— Но ты только что говорила мне, — сказала она с раздражением, — что вы подходите друг к другу.
— Да, в идеале мы могли бы подходить.
Она перевернулась ничком и зарылась лицом в подушки.
— Я пойду, — сказала Лида.
— Не уходи. Я расплачусь.
Она заткнула уши пальцами и заболтала ногами.
— На меня что-то находит. Я не знаю, что. Реву целыми днями. Я боюсь, что я возненавижу Сергея. Ты видела: я ушла. Что он тебе говорил? Наверное, читал ее письма и показывал фотографию. Она вертит им, ставит ему разные условия, а он продолжает с нею няньчиться. Она диктует ему условия! Подумаешь!
Лиду немного забавляла вся эта нелепая сцена.
— Но я не понимаю, с какой стати ты вмешиваешься в его личную жизнь? Если свобода, то свобода.
— Ты думаешь, я себе противоречу? Нисколько.
— Он не вмешивается в твою жизнь и, наверное, не интересуется, с кем ты проводишь время.
— Он?!
Она вскочила с постели.
— Посмотрела бы ты, как он не вмешивается. Ах, с его, по крайней мере, стороны вся эта наша обоюдная свобода только на словах. Он устраивает мне мелкие сцены, придирается.

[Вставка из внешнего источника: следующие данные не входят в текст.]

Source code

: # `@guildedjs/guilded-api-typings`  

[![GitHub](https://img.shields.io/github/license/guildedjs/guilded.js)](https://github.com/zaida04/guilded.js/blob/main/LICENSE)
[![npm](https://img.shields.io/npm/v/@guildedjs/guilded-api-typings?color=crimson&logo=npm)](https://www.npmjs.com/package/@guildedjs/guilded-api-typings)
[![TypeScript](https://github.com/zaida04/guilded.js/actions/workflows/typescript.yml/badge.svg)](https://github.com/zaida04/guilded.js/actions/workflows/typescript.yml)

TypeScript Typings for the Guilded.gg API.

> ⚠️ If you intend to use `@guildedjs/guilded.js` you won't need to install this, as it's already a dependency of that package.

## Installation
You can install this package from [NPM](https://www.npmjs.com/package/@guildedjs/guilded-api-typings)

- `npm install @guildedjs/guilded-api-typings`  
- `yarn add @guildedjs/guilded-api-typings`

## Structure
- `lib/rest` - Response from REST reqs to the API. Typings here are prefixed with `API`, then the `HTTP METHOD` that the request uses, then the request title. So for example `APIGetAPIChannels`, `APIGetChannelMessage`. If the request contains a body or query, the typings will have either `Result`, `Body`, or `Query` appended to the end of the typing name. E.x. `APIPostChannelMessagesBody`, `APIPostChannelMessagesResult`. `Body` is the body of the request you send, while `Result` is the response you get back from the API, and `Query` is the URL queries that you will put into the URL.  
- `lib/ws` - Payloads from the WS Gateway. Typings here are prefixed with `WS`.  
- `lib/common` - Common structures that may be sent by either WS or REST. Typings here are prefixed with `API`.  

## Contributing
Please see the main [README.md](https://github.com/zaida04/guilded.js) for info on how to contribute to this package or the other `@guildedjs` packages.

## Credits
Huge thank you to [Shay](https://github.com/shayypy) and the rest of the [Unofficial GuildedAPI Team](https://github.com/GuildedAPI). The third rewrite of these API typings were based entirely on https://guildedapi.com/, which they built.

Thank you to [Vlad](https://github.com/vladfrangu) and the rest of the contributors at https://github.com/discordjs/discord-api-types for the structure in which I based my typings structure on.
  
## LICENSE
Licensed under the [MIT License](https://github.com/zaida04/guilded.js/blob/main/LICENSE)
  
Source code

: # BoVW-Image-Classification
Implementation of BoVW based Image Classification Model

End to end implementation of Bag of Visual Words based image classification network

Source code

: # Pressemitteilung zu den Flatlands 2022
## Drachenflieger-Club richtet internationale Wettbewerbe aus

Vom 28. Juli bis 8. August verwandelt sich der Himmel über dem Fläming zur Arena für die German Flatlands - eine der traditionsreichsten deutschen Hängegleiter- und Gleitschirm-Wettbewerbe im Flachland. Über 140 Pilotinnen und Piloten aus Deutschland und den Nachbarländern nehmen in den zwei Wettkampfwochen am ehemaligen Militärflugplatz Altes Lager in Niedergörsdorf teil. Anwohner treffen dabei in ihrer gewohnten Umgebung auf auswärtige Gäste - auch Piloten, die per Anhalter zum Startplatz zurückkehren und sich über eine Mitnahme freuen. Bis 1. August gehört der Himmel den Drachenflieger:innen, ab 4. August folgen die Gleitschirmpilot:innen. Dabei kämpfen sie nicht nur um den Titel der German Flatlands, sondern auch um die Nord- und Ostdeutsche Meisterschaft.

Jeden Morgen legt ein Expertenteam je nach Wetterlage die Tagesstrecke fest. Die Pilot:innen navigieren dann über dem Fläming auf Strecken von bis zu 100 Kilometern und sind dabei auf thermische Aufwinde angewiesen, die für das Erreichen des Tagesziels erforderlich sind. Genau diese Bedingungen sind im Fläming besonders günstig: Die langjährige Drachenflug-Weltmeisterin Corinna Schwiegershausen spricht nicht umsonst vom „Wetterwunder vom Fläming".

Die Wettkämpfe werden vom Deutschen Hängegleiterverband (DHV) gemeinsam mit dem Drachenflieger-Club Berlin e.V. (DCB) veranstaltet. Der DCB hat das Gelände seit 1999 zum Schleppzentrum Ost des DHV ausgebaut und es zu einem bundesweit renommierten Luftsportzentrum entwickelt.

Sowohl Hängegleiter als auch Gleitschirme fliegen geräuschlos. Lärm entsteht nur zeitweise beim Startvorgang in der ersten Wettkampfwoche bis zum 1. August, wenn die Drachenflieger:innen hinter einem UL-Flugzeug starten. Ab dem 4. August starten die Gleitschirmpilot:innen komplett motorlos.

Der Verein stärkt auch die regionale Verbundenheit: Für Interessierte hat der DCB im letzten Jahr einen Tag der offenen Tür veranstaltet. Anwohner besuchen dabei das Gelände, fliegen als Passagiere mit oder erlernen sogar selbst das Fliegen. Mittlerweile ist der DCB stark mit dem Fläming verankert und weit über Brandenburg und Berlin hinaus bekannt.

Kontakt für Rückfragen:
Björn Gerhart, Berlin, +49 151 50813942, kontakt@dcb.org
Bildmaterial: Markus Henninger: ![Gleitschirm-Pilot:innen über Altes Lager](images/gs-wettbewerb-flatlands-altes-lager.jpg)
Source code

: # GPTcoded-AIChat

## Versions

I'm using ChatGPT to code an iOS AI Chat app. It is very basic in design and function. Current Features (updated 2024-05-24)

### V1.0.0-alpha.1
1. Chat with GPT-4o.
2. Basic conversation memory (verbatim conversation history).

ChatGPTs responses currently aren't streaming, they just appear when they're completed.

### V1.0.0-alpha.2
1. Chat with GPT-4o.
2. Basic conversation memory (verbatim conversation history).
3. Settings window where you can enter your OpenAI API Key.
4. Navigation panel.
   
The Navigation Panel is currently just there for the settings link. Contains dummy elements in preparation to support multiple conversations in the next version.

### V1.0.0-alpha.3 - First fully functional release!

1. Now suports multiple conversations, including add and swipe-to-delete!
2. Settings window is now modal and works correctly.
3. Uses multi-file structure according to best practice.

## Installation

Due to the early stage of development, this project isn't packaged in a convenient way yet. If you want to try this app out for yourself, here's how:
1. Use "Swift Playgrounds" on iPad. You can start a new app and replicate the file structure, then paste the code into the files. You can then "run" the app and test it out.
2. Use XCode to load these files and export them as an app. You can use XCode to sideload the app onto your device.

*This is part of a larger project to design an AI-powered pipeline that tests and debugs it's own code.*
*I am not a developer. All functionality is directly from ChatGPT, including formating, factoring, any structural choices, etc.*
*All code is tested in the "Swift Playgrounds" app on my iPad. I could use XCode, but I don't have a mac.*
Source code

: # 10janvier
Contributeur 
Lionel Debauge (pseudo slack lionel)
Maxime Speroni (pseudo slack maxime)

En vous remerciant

Лучше бы уж ревновал открыто.
Лида расхохоталась.
— Но послушай, ведь ты же сама только что сделала ему точно такую же сцену.
— А потому, что это уже совсем нечто другое. Я могу простить ему мимолетную связь… то есть не простить… я не то хотела сказать… Я могу допустить. Но здесь же что-то прочное. Тут, понимаешь, привязанность.
Уткнувшись лицом в подушку, она начала хныкать.
— Но эти градации очень трудно установить, — сказала Лидия. — Где привязанность, а где серьезное.
— Потому, что девушка.
Ее заплаканное лицо было сейчас только смешно. Лида улыбнулась.
— Я, по крайней мере, всегда с уверенностью могу сказать, где у меня мимолетное увлечение и где привязанность. И я себе никогда не позволю, а Сергей — тряпка, тряпка и тряпка! Я презираю его.
Она, лежа ничком, заболтала ногами в воздухе.
— Если он не оставит ее, так и знай, я потребую развода. Достаточно с меня.
Она угрюмо приподнялась и села, свесив толстенькие ножки и опершись руками о матрац. Лицо ее сделалось старообразно и некрасиво.
— Сергей! — закричала она пронзительно. — Ради Бога, Лида, нажми кнопку, чтобы его позвали.
Лида позвонила и решительно встала, чтобы идти. Ей не хотелось присутствовать при дальнейших объяснениях этой комической четы.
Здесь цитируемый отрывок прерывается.